Post by Miles Larmer, PI, ‘Comparing the Copperbelt’ project
One of the great myths of African history is that the 1884-85 Berlin conference divided the continent into colonial territories with fixed borders that became the basis for independent nation-states. Historians such as Katzenellenbogen (in Nugent and Asawaju, 1996) have clearly demonstrated that ‘Berlin’ simply initiated a process of territorialisation that took decades to make real on the ground, and which was continually negotiated and contested by African societies themselves. However, it is also now clear that such contested territorialisation neither began with colonialism, nor ended with decolonisation: we are increasingly aware that pre-existing and new indigenous notions of appropriate spatial division interacted with official processes of mapping, border-drawing and state-making to draw and re-draw African boundaries and territories and what they meant to Africans themselves.

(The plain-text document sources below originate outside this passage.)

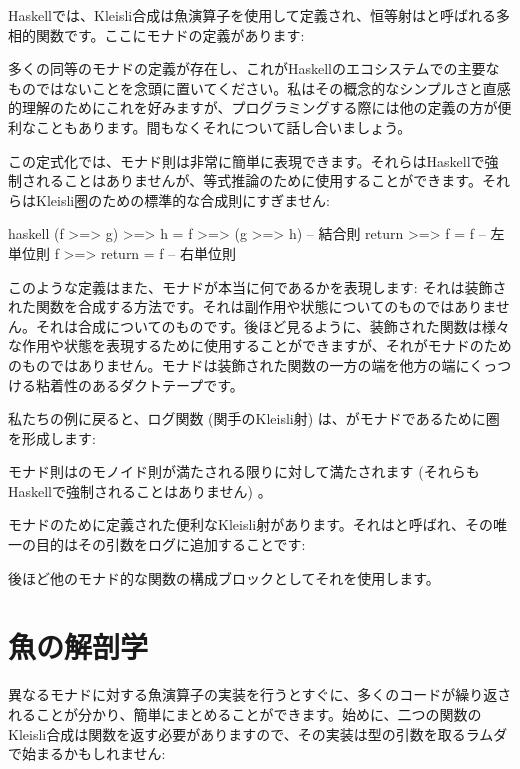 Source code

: Haskellでは、Kleisli合成は魚演算子\code{>=>}を使用して定義され、恒等射はと呼ばれる多相的関数です。ここにモナドの定義があります: 

多くの同等のモナドの定義が存在し、これがHaskellのエコシステムでの主要なものではないことを念頭に置いてください。私はその概念的なシンプルさと直感的理解のためにこれを好みますが、プログラミングする際には他の定義の方が便利なこともあります。間もなくそれについて話し合いましょう。

この定式化では、モナド則は非常に簡単に表現できます。それらはHaskellで強制されることはありませんが、等式推論のために使用することができます。それらはKleisli圏のための標準的な合成則にすぎません: 

\begin{snip}{haskell}
(f >=> g) >=> h = f >=> (g >=> h) -- 結合則
return >=> f = f                  -- 左単位則
f >=> return = f                  -- 右単位則
\end{snip}
このような定義はまた、モナドが本当に何であるかを表現します: それは装飾された関数を合成する方法です。それは副作用や状態についてのものではありません。それは合成についてのものです。後ほど見るように、装飾された関数は様々な作用や状態を表現するために使用することができますが、それがモナドのためのものではありません。モナドは装飾された関数の一方の端を他方の端にくっつける粘着性のあるダクトテープです。

私たちの例に戻ると、ログ関数 (関手のKleisli射) は、がモナドであるために圏を形成します: 

モナド則はのモノイド則が満たされる限りに対して満たされます (それらもHaskellで強制されることはありません) 。

モナドのために定義された便利なKleisli射があります。それはと呼ばれ、その唯一の目的はその引数をログに追加することです: 

後ほど他のモナド的な関数の構成ブロックとしてそれを使用します。

\section{魚の解剖学}

異なるモナドに対する魚演算子の実装を行うとすぐに、多くのコードが繰り返されることが分かり、簡単にまとめることができます。始めに、二つの関数のKleisli合成は関数を返す必要がありますので、その実装は型の引数を取るラムダで始まるかもしれません: 

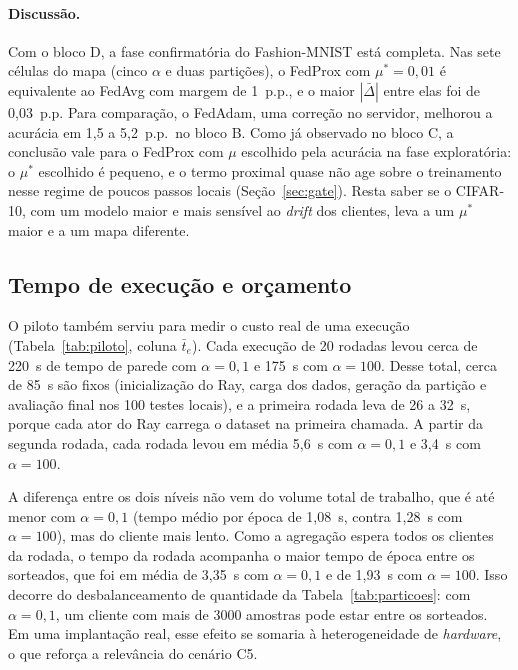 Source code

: \paragraph{Discussão.} Com o bloco D, a fase confirmatória do Fashion-MNIST está completa. Nas sete células do mapa (cinco $\alpha$ e duas partições), o FedProx com $\mu^* = 0{,}01$ é equivalente ao FedAvg com margem de 1~p.p., e o maior $|\bar\Delta|$ entre elas foi de 0,03~p.p. Para comparação, o FedAdam, uma correção no servidor, melhorou a acurácia em 1,5 a 5,2~p.p.\ no bloco B. Como já observado no bloco C, a conclusão vale para o FedProx com $\mu$ escolhido pela acurácia na fase exploratória: o $\mu^*$ escolhido é pequeno, e o termo proximal quase não age sobre o treinamento nesse regime de poucos passos locais (Seção~\ref{sec:gate}). Resta saber se o CIFAR-10, com um modelo maior e mais sensível ao \textit{drift} dos clientes, leva a um $\mu^*$ maior e a um mapa diferente.

\subsection{Tempo de execução e orçamento}

O piloto também serviu para medir o custo real de uma execução (Tabela~\ref{tab:piloto}, coluna $\bar t_e$). Cada execução de 20 rodadas levou cerca de 220~s de tempo de parede com $\alpha = 0{,}1$ e 175~s com $\alpha = 100$. Desse total, cerca de 85~s são fixos (inicialização do Ray, carga dos dados, geração da partição e avaliação final nos 100 testes locais), e a primeira rodada leva de 26 a 32~s, porque cada ator do Ray carrega o dataset na primeira chamada. A partir da segunda rodada, cada rodada levou em média 5,6~s com $\alpha = 0{,}1$ e 3,4~s com $\alpha = 100$.

A diferença entre os dois níveis não vem do volume total de trabalho, que é até menor com $\alpha = 0{,}1$ (tempo médio por época de 1,08~s, contra 1,28~s com $\alpha = 100$), mas do cliente mais lento. Como a agregação espera todos os clientes da rodada, o tempo da rodada acompanha o maior tempo de época entre os sorteados, que foi em média de 3,35~s com $\alpha = 0{,}1$ e de 1,93~s com $\alpha = 100$. Isso decorre do desbalanceamento de quantidade da Tabela~\ref{tab:particoes}: com $\alpha = 0{,}1$, um cliente com mais de \num{3000} amostras pode estar entre os sorteados. Em uma implantação real, esse efeito se somaria à heterogeneidade de \textit{hardware}, o que reforça a relevância do cenário C5.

Historicising these processes was at the heart of a stimulating conference held at the University of Leipzig on 8 May 2017, entitled ‘Territoriality, Boundaries and Spatial Practices in Berlin’s Africa’. This event was organised by Leipzig’s Collaborative Research Centre 1199, which explores the conditions in which space is made, and spatial orders are established, in a context of historical and contemporary globalisation.
The conference brought together historians concerned with a range of time periods and places of African history, whose presentations helpfully problematized any assumption that border-making was essentially a top-down and specifically colonial initiative. Bas De Roo’s work, for example, demonstrates how new spatial relations between central African societies in what are today the Central African Republic, Sudan and the Democratic Republic of Congo (DRC) developed as a result of increasing engagement with local and global trade networks. Geert Castryck, focusing on Kigoma-Ujiji’s pivotal position over time, from the inland penetration of the Indian Ocean caravan trade, to the colonial border between Tanganyika, Rwanda-Urundi and the Belgian Congo, through to their successive nation-states (Tanzania, Burundi and the DR Congo): in all these periods, this urban settlement acted both as a border through which flowed goods and people, but which also functioned as a hub for the development of ideas about identities and how they should be articulated socially and acted upon politically.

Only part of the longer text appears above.